Introduction

Acute bronchiolitis is the most common lower respiratory tract infection in infants and young children, and one of the most common causes of hospital admission during infancy. The majority of children hospitalized for bronchiolitis are under the age of 6 mo [1]. It is known that acute bronchiolitis is predominantly a viral disease [2]. Almost 90% of cases are related to viruses such as respiratory syncytial virus (RSV), adenovirus, coronavirus, parainfluenza, influenza and rhinovirus. In recent years new human respiratory viruses like human metapneumovirus, bocavirus and new human corona viruses have been reported, as possible pathogens causing acute bronchiolitis [3]. Bordetella pertussis has also been identified in infants hospitalized with acute bronchiolitis, as a single or mainly co-pathogen with respiratory viruses [4,5,6,7,8,9,10].

In recent years, several studies have been published to assess Bordetella pertussis infection in infants hospitalized for various lower respiratory tract infections including acute bronchiolitis [4, 5, 8, 10]. In these studies, some impacts on the disease manifestation were observed in these infants admitted to pediatric wards or the pediatric intensive care unit. However, the clinical significance of Bordetella pertussis infection in infants with acute bronchiolitis has not been clearly defined. Therefore, the present study was planned to assess the frequency of Bordetella pertussis infection among infants aged <6 mo hospitalized for acute bronchiolitis and to determine whether Bordetella pertussis infection affects the clinical course of acute bronchiolitis.

Material and Methods

This prospective study was conducted in the Department of Pediatrics, Ege University Hospital (Turkey) between October 2013 and April 2016. Infants younger than 6 mo of age, who were hospitalized for acute bronchiolitis in the General Pediatrics ward of the hospital, were enrolled in the study. The Ethics Committee of the Ege University Hospital approved the study. A written informed consent was obtained from parents before enrolling infants. Acute bronchiolitis was defined as acute lower respiratory illness characterized by rhinorrhea, cough, and diffuse wheezes or crackles [11]. Previously healthy infants <6 mo of age, who presented with ≤4 d duration of acute bronchiolitis were included in the study. Infants who were hospitalized within 2 wk before the current admission, those who developed nosocomial acute bronchiolitis, or those who had a known history of bronchopulmonary dysplasia or chronic lung disease or congenital heart disease or any immunodeficiency were excluded.
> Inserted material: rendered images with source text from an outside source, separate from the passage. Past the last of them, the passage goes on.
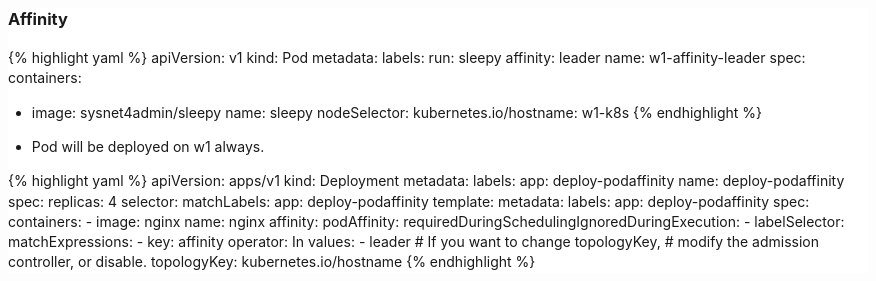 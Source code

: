### Affinity

{% highlight yaml %}
apiVersion: v1
kind: Pod
metadata:
  labels:
    run: sleepy
    affinity: leader 
  name: w1-affinity-leader
spec:
  containers:
  - image: sysnet4admin/sleepy
    name: sleepy
  nodeSelector:
    kubernetes.io/hostname: w1-k8s
{% endhighlight %}

- Pod will be deployed on w1 always.

{% highlight yaml %}
apiVersion: apps/v1
kind: Deployment
metadata:
  labels:
    app: deploy-podaffinity
  name: deploy-podaffinity
spec:
  replicas: 4
  selector:
    matchLabels:
      app: deploy-podaffinity
  template:
    metadata:
      labels:
        app: deploy-podaffinity
    spec:
      containers:
      - image: nginx
        name: nginx
      affinity:
        podAffinity:
          requiredDuringSchedulingIgnoredDuringExecution:
          - labelSelector:
              matchExpressions:
              - key: affinity
                operator: In
                values:
                - leader
            # If you want to change topologyKey, 
            # modify the admission controller, or disable.
            topologyKey: kubernetes.io/hostname
{% endhighlight %}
Detailed demographic, epidemiological and clinical data were recorded on admission and clinical and laboratory data were recorded from each child during the hospitalization. Epidemiological data included age, gender, number of siblings and smoke exposure. Pertussis vaccination status was obtained from the vaccination cards. Presence of characteristic clinical findings of pertussis (paroxysmal cough, whooping, post-tussive vomiting, apne) were recorded on a standard case report form for all patients. On admission, Wang clinical score (composite clinical score with respiratory rate, retraction, wheezing and general condition) was used for the assessment of the severity of acute bronchiolitis [12]. Each clinical sign was scored from zero to 3 except for the general condition, which was scored zero for normal and 3 for irritability or lethargy. The possible total score ranged from 0 to 12.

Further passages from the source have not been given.